Taron Voskanyan (, born 22 February 1993) is an Armenian football player who plays for FC Alashkert and the Armenia national football team.

Club career
Born in Yerevan, Armenia, Voskanyan was a pupil of the Pyunik Yerevan football school. Having begun his career with the youth team, he went to play for Pyunik-2, the reserve team, appearing in eight matches in second-tier Armenian First League during the 2010 season. The following season, he played exclusively for the first team in the Armenian Premier League making his debut on 2 April 2011 in a 0–1 away loss against Ulisses playing the full 90 minutes.
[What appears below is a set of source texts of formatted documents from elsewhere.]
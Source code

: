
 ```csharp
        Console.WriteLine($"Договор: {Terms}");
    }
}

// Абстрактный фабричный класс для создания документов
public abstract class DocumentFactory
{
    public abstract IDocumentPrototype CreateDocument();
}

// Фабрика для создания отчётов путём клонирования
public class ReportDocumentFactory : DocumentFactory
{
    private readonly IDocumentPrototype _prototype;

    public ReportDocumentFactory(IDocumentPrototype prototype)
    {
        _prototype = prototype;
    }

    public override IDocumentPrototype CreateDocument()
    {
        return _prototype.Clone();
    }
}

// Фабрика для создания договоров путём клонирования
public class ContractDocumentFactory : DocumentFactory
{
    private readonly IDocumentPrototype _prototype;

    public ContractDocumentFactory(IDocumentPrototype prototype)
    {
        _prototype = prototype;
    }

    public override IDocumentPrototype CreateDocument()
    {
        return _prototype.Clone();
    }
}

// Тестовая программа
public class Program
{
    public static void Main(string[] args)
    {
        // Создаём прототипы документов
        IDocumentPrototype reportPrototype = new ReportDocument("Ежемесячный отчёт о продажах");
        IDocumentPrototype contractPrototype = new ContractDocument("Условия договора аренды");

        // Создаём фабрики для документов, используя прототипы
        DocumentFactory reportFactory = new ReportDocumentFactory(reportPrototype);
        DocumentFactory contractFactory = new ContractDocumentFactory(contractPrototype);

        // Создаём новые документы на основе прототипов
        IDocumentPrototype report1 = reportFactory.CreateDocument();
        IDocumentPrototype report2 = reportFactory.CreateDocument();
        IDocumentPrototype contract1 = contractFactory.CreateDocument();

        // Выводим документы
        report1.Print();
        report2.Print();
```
Months later, Pyunik won the 2011 Armenian Supercup with Voskanyan in the team.

International career
As a player of the main team of Pyunik, Voskanyan was invited into the ranks of the Armenia U-19 junior team at 19 years of age, and first played for the team on 21 October 2011 against peers from Slovakia U-19. Armenia won 2–1. He subsequently had a few more games with the youth team.

He was a player of the Armenia U-21 team scoring on his debut on 12 June 2013 in a 4–1 win against Andorra U-21.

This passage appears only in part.